Problem details: Copy nothing from the entries below except the lines from the one containing "Si je devais" through the one containing "- Vous n'apprendrez pas comment installer/configurer", and copy those exactly.

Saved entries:
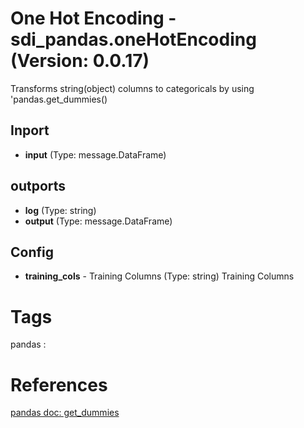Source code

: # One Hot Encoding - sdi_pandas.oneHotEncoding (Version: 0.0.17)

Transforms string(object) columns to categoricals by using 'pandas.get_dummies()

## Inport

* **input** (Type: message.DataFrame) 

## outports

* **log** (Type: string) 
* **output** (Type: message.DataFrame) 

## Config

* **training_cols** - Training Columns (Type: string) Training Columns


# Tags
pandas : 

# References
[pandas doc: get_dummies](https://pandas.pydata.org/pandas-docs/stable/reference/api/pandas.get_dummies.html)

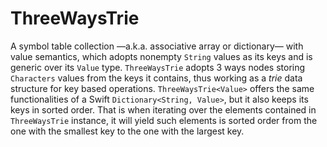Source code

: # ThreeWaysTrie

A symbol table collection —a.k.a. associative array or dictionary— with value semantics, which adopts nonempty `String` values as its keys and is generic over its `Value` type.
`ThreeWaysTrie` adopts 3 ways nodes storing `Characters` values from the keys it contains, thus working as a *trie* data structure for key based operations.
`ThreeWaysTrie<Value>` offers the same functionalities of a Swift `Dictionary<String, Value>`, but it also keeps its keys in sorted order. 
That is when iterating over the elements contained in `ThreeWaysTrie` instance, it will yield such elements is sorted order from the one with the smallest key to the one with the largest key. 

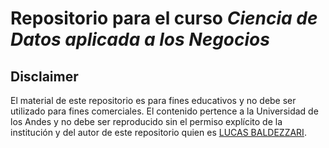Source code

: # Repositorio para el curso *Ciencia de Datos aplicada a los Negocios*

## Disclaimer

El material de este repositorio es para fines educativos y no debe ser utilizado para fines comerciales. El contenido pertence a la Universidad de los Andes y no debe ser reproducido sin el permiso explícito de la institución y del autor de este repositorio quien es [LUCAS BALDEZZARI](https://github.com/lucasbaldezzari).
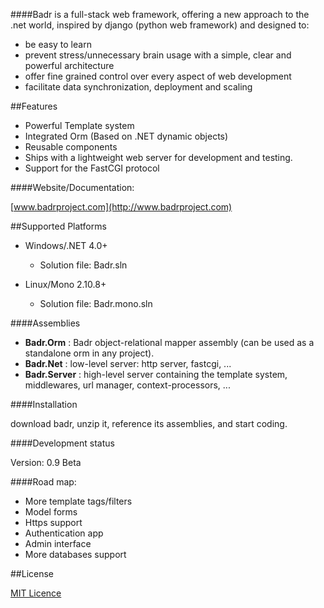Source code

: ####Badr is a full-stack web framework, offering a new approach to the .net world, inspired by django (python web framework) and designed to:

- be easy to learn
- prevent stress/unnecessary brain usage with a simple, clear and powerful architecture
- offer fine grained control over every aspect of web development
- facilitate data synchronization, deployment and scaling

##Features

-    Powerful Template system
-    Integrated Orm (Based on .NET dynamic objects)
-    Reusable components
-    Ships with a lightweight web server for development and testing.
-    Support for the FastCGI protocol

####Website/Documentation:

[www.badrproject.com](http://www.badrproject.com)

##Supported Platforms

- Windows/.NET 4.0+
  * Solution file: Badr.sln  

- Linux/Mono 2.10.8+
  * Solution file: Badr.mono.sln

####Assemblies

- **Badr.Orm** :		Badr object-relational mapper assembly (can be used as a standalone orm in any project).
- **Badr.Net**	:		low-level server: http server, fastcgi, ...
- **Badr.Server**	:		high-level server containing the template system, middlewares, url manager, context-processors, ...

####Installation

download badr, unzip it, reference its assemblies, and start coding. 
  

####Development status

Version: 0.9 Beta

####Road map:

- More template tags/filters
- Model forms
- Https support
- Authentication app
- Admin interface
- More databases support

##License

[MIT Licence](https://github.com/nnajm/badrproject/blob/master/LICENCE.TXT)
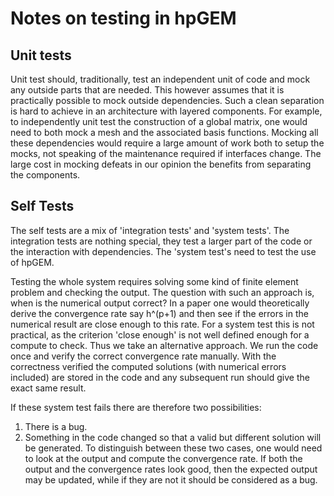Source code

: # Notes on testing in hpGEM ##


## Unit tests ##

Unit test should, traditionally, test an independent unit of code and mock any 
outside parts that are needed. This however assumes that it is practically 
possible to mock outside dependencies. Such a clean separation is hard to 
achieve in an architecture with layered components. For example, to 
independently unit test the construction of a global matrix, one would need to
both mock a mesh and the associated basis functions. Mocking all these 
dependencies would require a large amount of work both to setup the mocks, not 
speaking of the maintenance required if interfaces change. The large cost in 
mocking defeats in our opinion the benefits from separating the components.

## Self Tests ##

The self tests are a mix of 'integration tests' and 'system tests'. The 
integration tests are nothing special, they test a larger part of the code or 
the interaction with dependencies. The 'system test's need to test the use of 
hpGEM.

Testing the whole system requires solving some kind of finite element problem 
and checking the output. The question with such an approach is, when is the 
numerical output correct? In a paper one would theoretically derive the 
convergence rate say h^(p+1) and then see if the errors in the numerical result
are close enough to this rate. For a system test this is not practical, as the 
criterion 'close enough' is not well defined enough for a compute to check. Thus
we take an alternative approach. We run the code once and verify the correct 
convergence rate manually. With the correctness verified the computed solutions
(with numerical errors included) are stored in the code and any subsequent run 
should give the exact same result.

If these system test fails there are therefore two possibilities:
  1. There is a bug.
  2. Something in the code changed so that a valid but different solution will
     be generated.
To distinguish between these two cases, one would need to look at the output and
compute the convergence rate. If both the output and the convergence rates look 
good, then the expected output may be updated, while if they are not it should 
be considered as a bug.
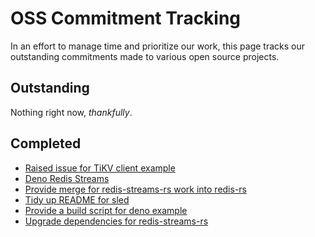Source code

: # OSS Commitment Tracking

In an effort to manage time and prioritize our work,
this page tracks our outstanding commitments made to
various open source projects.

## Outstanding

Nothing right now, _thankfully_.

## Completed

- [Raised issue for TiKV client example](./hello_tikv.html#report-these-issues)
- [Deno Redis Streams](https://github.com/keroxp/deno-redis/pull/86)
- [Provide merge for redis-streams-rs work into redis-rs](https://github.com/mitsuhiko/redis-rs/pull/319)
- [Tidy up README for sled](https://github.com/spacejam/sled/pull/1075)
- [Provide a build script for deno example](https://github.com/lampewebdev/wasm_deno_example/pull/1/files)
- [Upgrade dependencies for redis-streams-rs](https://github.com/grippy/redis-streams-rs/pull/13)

--

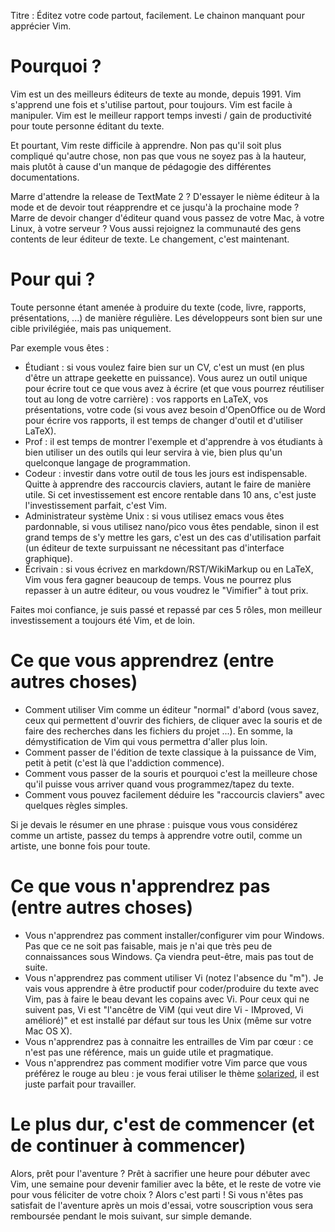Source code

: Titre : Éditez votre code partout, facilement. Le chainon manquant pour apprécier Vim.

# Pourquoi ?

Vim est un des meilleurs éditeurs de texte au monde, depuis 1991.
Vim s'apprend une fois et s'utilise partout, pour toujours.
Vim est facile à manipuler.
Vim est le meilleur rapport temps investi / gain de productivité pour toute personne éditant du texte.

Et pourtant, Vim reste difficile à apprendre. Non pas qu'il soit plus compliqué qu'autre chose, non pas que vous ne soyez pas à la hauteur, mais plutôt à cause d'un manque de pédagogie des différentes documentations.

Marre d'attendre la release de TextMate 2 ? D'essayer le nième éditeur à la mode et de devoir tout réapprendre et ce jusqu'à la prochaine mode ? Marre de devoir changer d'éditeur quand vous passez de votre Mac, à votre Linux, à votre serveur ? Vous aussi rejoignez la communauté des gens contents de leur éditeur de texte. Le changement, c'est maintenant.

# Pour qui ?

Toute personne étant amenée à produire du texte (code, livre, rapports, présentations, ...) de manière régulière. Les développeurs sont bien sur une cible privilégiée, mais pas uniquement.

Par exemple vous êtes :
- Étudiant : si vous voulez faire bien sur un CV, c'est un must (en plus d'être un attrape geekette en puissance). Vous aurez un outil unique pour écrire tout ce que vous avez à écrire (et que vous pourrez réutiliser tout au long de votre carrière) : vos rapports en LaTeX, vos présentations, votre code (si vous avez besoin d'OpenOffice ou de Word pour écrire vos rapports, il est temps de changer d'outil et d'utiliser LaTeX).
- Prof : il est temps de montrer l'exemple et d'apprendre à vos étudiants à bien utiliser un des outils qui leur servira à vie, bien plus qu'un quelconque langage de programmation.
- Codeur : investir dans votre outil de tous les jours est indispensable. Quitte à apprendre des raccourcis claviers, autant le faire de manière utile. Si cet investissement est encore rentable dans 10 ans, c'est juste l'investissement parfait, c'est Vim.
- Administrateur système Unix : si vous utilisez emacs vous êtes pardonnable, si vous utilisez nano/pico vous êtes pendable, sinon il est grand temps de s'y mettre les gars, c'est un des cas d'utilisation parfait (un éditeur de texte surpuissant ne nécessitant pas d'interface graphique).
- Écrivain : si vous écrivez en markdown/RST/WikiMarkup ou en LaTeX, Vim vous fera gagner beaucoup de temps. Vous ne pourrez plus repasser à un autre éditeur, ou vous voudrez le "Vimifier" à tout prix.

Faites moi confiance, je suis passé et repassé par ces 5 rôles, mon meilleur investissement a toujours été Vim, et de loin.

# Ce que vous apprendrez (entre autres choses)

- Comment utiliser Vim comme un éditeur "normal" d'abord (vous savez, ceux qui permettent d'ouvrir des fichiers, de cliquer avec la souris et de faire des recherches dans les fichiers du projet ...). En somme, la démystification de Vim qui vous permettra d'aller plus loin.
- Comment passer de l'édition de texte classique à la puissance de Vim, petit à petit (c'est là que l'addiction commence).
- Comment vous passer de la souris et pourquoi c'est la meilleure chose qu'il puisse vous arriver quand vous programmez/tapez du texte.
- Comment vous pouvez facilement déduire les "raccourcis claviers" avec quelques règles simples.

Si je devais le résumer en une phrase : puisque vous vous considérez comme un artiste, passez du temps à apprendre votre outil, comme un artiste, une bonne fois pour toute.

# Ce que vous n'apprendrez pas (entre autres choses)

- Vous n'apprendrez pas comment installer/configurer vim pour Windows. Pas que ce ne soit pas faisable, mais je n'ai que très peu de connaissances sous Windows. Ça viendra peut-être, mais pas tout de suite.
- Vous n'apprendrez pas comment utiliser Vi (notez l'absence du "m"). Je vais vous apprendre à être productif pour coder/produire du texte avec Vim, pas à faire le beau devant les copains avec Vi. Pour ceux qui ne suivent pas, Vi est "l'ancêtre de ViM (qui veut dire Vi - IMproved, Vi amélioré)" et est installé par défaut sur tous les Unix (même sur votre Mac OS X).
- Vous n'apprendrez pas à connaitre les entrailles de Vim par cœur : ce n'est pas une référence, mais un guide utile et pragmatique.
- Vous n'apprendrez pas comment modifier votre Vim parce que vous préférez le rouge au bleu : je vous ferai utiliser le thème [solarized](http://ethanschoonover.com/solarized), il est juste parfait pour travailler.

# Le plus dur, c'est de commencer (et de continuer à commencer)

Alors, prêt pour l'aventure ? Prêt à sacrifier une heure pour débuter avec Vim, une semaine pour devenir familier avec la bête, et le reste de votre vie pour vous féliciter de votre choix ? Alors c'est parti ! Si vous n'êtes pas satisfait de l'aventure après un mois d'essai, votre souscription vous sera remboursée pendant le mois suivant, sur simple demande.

Response to the task:
Si je devais le résumer en une phrase : puisque vous vous considérez comme un artiste, passez du temps à apprendre votre outil, comme un artiste, une bonne fois pour toute.

# Ce que vous n'apprendrez pas (entre autres choses)

- Vous n'apprendrez pas comment installer/configurer vim pour Windows. Pas que ce ne soit pas faisable, mais je n'ai que très peu de connaissances sous Windows. Ça viendra peut-être, mais pas tout de suite.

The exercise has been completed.